### What you need to do
Gather all lines in the entries below that include the word "visualstudio".

Data excerpts START

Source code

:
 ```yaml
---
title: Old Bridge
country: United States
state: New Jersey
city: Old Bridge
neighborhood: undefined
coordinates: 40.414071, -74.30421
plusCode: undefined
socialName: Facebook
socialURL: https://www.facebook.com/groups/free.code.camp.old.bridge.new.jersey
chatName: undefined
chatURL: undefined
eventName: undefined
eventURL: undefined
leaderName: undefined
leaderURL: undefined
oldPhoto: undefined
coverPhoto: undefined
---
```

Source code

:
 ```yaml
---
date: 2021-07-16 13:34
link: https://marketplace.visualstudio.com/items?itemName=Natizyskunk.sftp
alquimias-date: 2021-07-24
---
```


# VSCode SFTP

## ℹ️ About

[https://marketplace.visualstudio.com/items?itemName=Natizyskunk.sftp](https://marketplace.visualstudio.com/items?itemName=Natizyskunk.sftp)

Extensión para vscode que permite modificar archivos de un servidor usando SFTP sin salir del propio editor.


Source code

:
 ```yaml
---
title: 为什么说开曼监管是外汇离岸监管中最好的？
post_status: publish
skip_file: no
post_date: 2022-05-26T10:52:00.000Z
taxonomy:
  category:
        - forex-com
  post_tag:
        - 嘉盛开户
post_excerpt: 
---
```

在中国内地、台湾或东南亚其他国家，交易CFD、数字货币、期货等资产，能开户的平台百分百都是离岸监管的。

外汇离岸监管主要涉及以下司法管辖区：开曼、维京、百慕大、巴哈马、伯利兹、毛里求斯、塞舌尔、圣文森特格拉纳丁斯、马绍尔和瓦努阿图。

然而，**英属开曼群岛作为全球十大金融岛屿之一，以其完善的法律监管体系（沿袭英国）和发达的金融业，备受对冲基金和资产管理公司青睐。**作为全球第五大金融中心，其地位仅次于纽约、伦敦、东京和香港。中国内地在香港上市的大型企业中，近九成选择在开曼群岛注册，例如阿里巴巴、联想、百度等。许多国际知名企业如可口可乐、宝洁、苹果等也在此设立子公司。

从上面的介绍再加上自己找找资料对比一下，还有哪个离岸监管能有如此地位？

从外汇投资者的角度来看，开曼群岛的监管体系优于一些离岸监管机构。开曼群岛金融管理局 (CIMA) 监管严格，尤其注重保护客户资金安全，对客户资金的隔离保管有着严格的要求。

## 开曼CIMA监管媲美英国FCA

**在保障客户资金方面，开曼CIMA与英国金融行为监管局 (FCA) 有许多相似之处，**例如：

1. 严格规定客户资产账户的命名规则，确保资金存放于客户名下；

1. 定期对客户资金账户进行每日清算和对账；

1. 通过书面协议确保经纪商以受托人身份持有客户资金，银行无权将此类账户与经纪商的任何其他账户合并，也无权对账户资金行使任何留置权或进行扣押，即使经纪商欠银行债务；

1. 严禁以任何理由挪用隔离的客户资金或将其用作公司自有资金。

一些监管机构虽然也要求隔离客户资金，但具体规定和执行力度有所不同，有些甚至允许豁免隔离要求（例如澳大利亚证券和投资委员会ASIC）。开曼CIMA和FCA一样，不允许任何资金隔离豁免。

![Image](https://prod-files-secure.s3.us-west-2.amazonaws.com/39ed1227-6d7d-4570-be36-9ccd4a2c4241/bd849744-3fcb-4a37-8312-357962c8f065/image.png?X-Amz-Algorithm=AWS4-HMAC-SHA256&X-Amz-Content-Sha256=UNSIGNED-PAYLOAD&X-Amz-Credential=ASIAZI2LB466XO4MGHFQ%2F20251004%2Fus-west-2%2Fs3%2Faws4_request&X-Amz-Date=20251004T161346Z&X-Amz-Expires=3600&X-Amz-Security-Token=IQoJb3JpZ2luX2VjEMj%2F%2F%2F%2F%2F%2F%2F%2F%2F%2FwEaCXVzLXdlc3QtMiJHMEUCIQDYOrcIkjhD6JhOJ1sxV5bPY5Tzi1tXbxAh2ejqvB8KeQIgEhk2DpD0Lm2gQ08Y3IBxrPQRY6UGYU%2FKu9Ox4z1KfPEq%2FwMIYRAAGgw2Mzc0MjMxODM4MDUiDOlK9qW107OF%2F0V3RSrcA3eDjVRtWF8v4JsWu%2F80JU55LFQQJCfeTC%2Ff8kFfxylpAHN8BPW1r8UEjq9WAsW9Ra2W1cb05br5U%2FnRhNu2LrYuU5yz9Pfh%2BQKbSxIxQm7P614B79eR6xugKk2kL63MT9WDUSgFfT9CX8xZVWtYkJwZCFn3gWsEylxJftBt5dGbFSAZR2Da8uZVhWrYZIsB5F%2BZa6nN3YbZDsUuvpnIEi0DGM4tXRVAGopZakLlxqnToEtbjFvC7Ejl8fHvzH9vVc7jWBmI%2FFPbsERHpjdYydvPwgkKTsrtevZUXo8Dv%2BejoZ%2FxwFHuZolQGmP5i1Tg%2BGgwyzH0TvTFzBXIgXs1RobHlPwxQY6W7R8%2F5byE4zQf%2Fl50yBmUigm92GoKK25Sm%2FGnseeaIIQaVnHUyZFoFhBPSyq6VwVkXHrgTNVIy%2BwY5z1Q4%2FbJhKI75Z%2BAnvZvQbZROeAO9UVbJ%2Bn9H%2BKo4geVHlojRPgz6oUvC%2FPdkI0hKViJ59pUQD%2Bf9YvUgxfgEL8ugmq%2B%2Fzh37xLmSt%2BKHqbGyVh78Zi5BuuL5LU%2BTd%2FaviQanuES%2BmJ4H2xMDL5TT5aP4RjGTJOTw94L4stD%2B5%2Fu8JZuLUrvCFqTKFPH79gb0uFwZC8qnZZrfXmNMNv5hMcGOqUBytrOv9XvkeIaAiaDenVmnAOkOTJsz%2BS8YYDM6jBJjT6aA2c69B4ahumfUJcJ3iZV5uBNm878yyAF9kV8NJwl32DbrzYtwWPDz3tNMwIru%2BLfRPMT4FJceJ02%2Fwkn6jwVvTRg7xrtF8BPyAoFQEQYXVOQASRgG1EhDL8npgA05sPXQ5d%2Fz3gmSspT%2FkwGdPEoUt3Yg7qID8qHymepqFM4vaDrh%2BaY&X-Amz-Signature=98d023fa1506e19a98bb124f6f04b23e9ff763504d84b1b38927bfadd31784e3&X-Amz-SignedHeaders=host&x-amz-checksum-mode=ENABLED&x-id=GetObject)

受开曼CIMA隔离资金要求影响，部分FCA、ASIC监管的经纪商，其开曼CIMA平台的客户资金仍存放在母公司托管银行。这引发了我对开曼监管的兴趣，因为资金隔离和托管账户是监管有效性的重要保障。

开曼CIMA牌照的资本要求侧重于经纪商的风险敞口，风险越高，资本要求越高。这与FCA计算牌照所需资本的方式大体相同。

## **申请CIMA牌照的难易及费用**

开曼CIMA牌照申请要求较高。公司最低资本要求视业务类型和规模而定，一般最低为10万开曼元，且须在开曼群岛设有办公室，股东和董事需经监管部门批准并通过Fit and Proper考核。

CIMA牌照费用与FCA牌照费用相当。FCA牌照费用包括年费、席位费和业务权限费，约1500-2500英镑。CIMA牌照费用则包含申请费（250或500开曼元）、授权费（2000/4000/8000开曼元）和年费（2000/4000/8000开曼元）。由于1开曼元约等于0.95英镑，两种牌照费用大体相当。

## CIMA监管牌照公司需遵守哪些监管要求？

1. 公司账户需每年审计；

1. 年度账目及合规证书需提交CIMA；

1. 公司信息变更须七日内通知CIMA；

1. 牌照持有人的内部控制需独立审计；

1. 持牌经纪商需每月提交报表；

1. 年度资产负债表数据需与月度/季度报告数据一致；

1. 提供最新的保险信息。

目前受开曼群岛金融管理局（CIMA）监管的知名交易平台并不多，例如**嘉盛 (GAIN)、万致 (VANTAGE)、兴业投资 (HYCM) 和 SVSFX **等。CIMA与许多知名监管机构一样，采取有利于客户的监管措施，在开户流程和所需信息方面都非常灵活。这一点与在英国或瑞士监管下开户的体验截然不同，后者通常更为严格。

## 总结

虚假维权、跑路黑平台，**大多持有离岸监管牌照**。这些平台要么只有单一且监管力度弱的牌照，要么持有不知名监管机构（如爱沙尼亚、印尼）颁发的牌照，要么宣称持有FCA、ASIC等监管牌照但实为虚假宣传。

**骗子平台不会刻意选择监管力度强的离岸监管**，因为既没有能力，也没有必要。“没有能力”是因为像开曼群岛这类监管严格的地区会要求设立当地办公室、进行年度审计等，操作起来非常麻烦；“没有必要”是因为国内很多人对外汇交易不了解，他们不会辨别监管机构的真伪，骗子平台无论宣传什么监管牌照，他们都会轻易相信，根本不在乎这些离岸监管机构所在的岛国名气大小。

Data excerpts END

### Expected output
link: https://marketplace.visualstudio.com/items?itemName=Natizyskunk.sftp
[https://marketplace.visualstudio.com/items?itemName=Natizyskunk.sftp](https://marketplace.visualstudio.com/items?itemName=Natizyskunk.sftp)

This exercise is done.